Ao longo dos anos, outras mostras de todos os portes aprumaram, impuseram focos segundo conceitos sólidos trazidos por curadores de reconhecida competência – que desempenham funções que vão além da mera seleção ou da produção de um simulacro de representatividade global.
Tais escolhas propiciaram a emergência de mutações estilísticas e foram essenciais para a formação ou a atualização do gosto.
Com a ausência de seu fundador, torcemos para que todas as qualidades que ele ajudou a impor se reafirmem, liberadas do excesso de personalismo. E que a “Mostra do Leon” evolua sempre como Mostra Internacional de Cinema de São Paulo.
Celulóide Digital – Mostra 2011, um balanço – Por Neusa Barbosa (Cineweb – 04/11/2011)
Está terminando a 35ª edição da Mostra. Mesmo num formato ligeiramente mais enxuto (250 filmes!), o festival mostrou mais uma vez sua mesma energia na descoberta de produções que passam infelizmente longe dos nossos circuitos comerciais – mais padronizados, impossível. A característica mais marcante de nossos cineplexes, infelizmente, é o cheiro dessa monolítica e inevitável pipoca.
Eu não sou melhor do que ninguém, mas tenho um paladar que necessita de novidades – na gastronomia e mais ainda no cinema. Mesmo frequentando anualmente diversos festivais, no Brasil e fora dele, espero a Mostra com ansiedade. As descobertas da Mostra me alimentam. Entre elas, este ano, revelou-se a pujança do cinema russo. Filmes como Elena, de Andrey Zyagyntsev (de O Retorno); Alexander Mindadze e seu inquieto Sábado Inocente; a retrospectiva do rebelde Aleksei German (de quem visitei Vinte Dias sem Guerra e Krushyalov, Meu Carro!, provavelmente o filme mais louco que vi na Mostra). Ainda tenho anotado para ver na repescagem Movimento Reverso, de Andrey Stempkovsky (atração da próxima quarta).
O georgiano-armênio Sergei Paradjanov foi outra redescoberta. Seus planos, um mais belo e inquietante do que o outro nos perseguem – tomara que futuramente alimentando nossos sonhos – em filmes como A Cor da Romã. Que mundo era aquele que habitava aquela imaginação prodigiosa que, impedida de se materializar em filmes, reproduziu-se em suas belas colagens, muitas das quais podem ser vistas ainda na exibição do MIS, até 20 de novembro ?

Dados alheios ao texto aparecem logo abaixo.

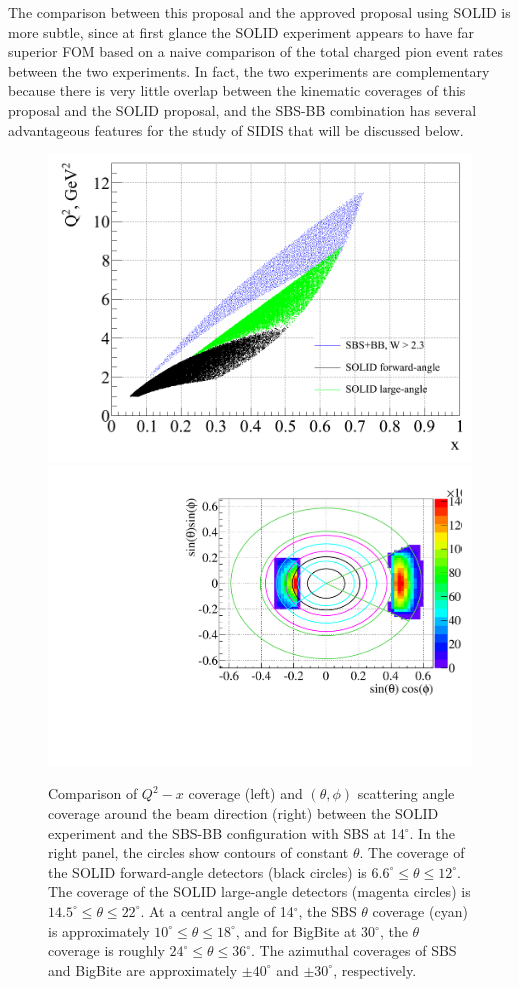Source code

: The comparison between this proposal and the approved proposal using SOLID is more subtle, since at first glance the SOLID experiment appears to have far superior FOM based on a naive comparison of the total charged pion event rates between the two experiments. In fact, the two experiments are complementary because there is very little overlap between the kinematic coverages of this proposal and the SOLID proposal, and the SBS-BB combination has several advantageous features for the study of SIDIS that will be discussed below. 
\begin{figure}[h]
  \begin{center}
    \includegraphics[width=.48\textwidth]{figures/SBS_SOLID_phasecomp_W23.png}
    \includegraphics[width=.48\textwidth]{figures/SBS_SOLID_thetaphicomp.pdf}
  \end{center}
  \caption{\label{SBS_SOLID_phasespace_Comparison} Comparison of $Q^2-x$ coverage (left) and $(\theta,\phi)$ scattering angle coverage around the beam direction (right) between the SOLID experiment and the SBS-BB configuration with SBS at 14$^\circ$. In the right panel, the circles show contours of constant $\theta$. The coverage of the SOLID forward-angle detectors (black circles) is $6.6^\circ \le \theta \le 12^\circ$. The coverage of the SOLID large-angle detectors (magenta circles) is $14.5^\circ \le \theta \le 22^\circ$. At a central angle of 14$^\circ$, the SBS $\theta$ coverage (cyan) is approximately $10^\circ \le \theta \le 18^\circ$, and for BigBite at 30$^\circ$, the $\theta$ coverage is roughly $24^\circ \le \theta \le 36^\circ$. The azimuthal coverages of SBS and BigBite are approximately $\pm 40^\circ$ and $\pm 30^\circ$, respectively.}
\end{figure}
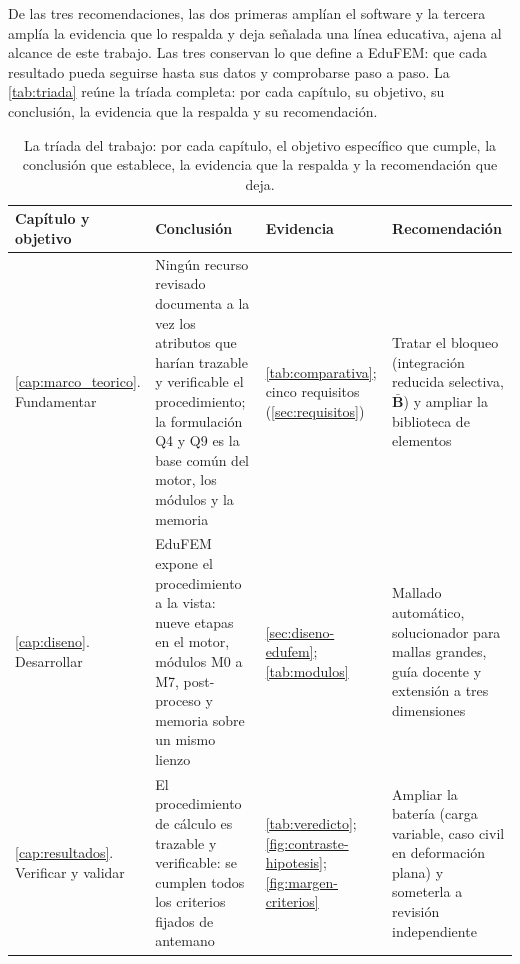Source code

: De las tres recomendaciones, las dos primeras amplían el software y la tercera amplía la evidencia que lo respalda y deja señalada una línea educativa, ajena al alcance de este trabajo. Las tres conservan lo que define a EduFEM: que cada resultado pueda seguirse hasta sus datos y comprobarse paso a paso. La \autoref{tab:triada} reúne la tríada completa: por cada capítulo, su objetivo, su conclusión, la evidencia que la respalda y su recomendación.

\begin{table}[htbp]
\centering
\caption[La tríada: capítulo, conclusión y recomendación.]{La tríada del trabajo: por cada capítulo, el objetivo específico que cumple, la conclusión que establece, la evidencia que la respalda y la recomendación que deja.}
\label{tab:triada}
{\footnotesize
\setlength{\tabcolsep}{3pt}
\renewcommand{\arraystretch}{1.2}
\begin{tabular}{@{}>{\raggedright\arraybackslash}p{2.5cm}>{\raggedright\arraybackslash}p{4.6cm}>{\raggedright\arraybackslash}p{3.3cm}>{\raggedright\arraybackslash}p{4.1cm}@{}}
\toprule
\textbf{Capítulo y objetivo} & \textbf{Conclusión} & \textbf{Evidencia} & \textbf{Recomendación} \\
\midrule
\autoref{cap:marco_teorico}. Fundamentar & Ningún recurso revisado documenta a la vez los atributos que harían trazable y verificable el procedimiento; la formulación Q4 y Q9 es la base común del motor, los módulos y la memoria & \autoref{tab:comparativa}; cinco requisitos (\autoref{sec:requisitos}) & Tratar el bloqueo (integración reducida selectiva, $\bar{\bm{B}}$) y ampliar la biblioteca de elementos \\
\autoref{cap:diseno}. Desarrollar & EduFEM expone el procedimiento a la vista: nueve etapas en el motor, módulos M0 a M7, post-proceso y memoria sobre un mismo lienzo & \autoref{sec:diseno-edufem}; \autoref{tab:modulos} & Mallado automático, solucionador para mallas grandes, guía docente y extensión a tres dimensiones \\
\autoref{cap:resultados}. Verificar y validar & El procedimiento de cálculo es trazable y verificable: se cumplen todos los criterios fijados de antemano & \autoref{tab:veredicto}; \autoref{fig:contraste-hipotesis}; \autoref{fig:margen-criterios} & Ampliar la batería (carga variable, caso civil en deformación plana) y someterla a revisión independiente \\
\bottomrule
\end{tabular}}
\end{table}

\endgroup
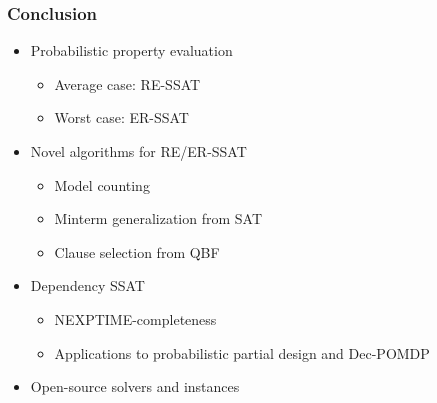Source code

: \begin{frame}
      \frametitle{Conclusion}
      \begin{itemize}
            \item Probabilistic property evaluation
                  \begin{itemize}
                        \item Average case: RE-SSAT
                        \item Worst case: ER-SSAT
                  \end{itemize}
                  \pause
            \item Novel algorithms for RE/ER-SSAT
                  \begin{itemize}
                        \item Model counting
                        \item Minterm generalization from SAT
                        \item Clause selection from QBF
                  \end{itemize}
                  \pause
            \item Dependency SSAT
                  \begin{itemize}
                        \item NEXPTIME-completeness
                        \item Applications to probabilistic partial design and Dec-POMDP
                  \end{itemize}
                  \pause
            \item Open-source solvers and instances
      \end{itemize}
\end{frame}

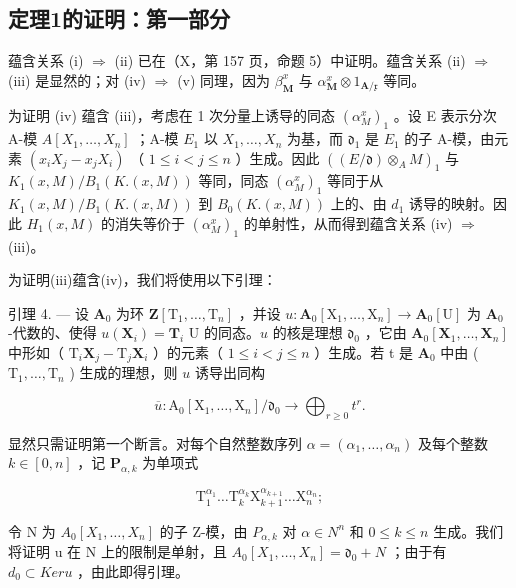 \subsection{定理1的证明：第一部分}

蕴含关系 (i) \(\Rightarrow\) (ii) 已在（X，第 157 页，命题 5）中证明。蕴含关系 (ii) \(\Rightarrow\) (iii) 是显然的；对 (iv) \(\Rightarrow\) (v) 同理，因为 \(\beta_{\mathbf{M}}^{x}\) 与 \(\alpha_{\mathbf{M}}^{x} \otimes 1_{\mathbf{A}/\mathfrak{x}}\) 等同。

为证明 (iv) 蕴含 (iii)，考虑在 1 次分量上诱导的同态 \((\alpha_{M}^{x})_{1}\) 。设 E 表示分次 A-模 \(A[X_{1},\ldots,X_{n}]\) ；A-模 \(E_{1}\) 以 \(X_{1},\ldots,X_{n}\) 为基，而 \(\mathfrak{d}_{1}\) 是 \(E_{1}\) 的子 A-模，由元素 \((x_{i}X_{j}-x_{j}X_{i})\) （ \(1\leqslant i<j\leqslant n\) ）生成。因此 \(((E/\mathfrak{d})\otimes_{A}M)_{1}\) 与 \(K_{1}(x,M)/B_{1}(K.(x,M))\) 等同，同态 \((\alpha_{M}^{x})_{1}\) 等同于从 \(K_{1}(x,M)/B_{1}(K.(x,M))\) 到 \(B_{0}(K.(x,M))\) 上的、由 \(d_{1}\) 诱导的映射。因此 \(H_{1}(x,M)\) 的消失等价于 \((\alpha_{M}^{x})_{1}\) 的单射性，从而得到蕴含关系 (iv) \(\Rightarrow\) (iii)。

为证明(iii)蕴含(iv)，我们将使用以下引理：

引理 4. --- 设 \(\mathbf{A}_{0}\) 为环 \(\mathbf{Z}[\mathrm{T}_{1},\ldots,\mathrm{T}_{n}]\) ，并设 \(u:\mathbf{A}_{0}[\mathrm{X}_{1},\ldots,\mathrm{X}_{n}] \to \mathbf{A}_{0}[\mathrm{U}]\) 为 \(\mathbf{A}_{0}\) -代数的、使得 \(u(\mathbf{X}_{i}) = \mathbf{T}_{i}\) U 的同态。\(u\) 的核是理想 \(\mathfrak{d}_{0}\) ，它由 \(\mathbf{A}_{0}[\mathbf{X}_{1},\ldots,\mathbf{X}_{n}]\) 中形如（ \(\mathrm{T}_{i}\mathbf{X}_{j}-\mathrm{T}_{j}\mathbf{X}_{i}\) ）的元素（ \(1 \leqslant i < j \leqslant n\) ）生成。若 t 是 \(\mathbf{A}_{0}\) 中由 ( \(\mathrm{T}_{1},\ldots,\mathrm{T}_{n}\) ) 生成的理想，则 \(u\) 诱导出同构

\[
\overline {{u}}: \mathrm{A} _ {0} [ \mathrm{X} _ {1}, \dots , \mathrm{X} _ {n} ] / \mathfrak {d} _ {0} \rightarrow \bigoplus_ {r \geqslant 0} t ^ {r}.
\]

显然只需证明第一个断言。对每个自然整数序列 \(\alpha = (\alpha_{1},\ldots,\alpha_{n})\) 及每个整数 \(k\in[0,n]\) ，记 \(\mathbf{P}_{\alpha,k}\) 为单项式

\[
\mathrm{T} _ {1} ^ {\alpha_ {1}} \dots \mathrm{T} _ {k} ^ {\alpha_ {k}} \mathrm{X} _ {k + 1} ^ {\alpha_ {k + 1}} \dots \mathrm{X} _ {n} ^ {\alpha_ {n}};
\]

令 N 为 \(A_{0}[X_{1}, \ldots, X_{n}]\) 的子 Z-模，由 \(P_{\alpha,k}\) 对 \(\alpha \in N^{n}\) 和 \(0 \leqslant k \leqslant n\) 生成。我们将证明 u 在 N 上的限制是单射，且 \(A_{0}[X_{1}, \ldots, X_{n}] = \mathfrak{d}_{0} + N\) ；由于有 \(d_{0} \subset Ker u\) ，由此即得引理。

Os documentários foram um ponto alto nesta edição. Meu favorito de corpo e alma foi A Maleta Mexicana, de Trisha Ziff, que aborda um tema muito caro para mim, a Guerra Civil Espanhola, e a espantosa redescoberta do trabalho de três fotógrafos que a imortalizaram – Robert Capa, Gerda Taro e David Seymour (Chim). Mas não posso deixar de anotar no meu caderno de favoritos a dose dupla de alta qualidade do veterano alemão Werner Herzog nos belos A Caverna dos Sonhos Esquecidos (em que demonstra uma ótima utilização do 3D) e Happy People – a Year in the Taiga (com codireção de outro russo, Dimitry Vasyukov). E também Alexander Sokurov – Questão de Cinema, em que Anne Imbert oferece uma verdadeira aula magna do diretor russo (presente nesta Mostra com seu vigoroso Fausto). Sem esquecer a série Mafrouza, da francesa Emmanuele Demoris, fã do nosso Jorge Bodanzky.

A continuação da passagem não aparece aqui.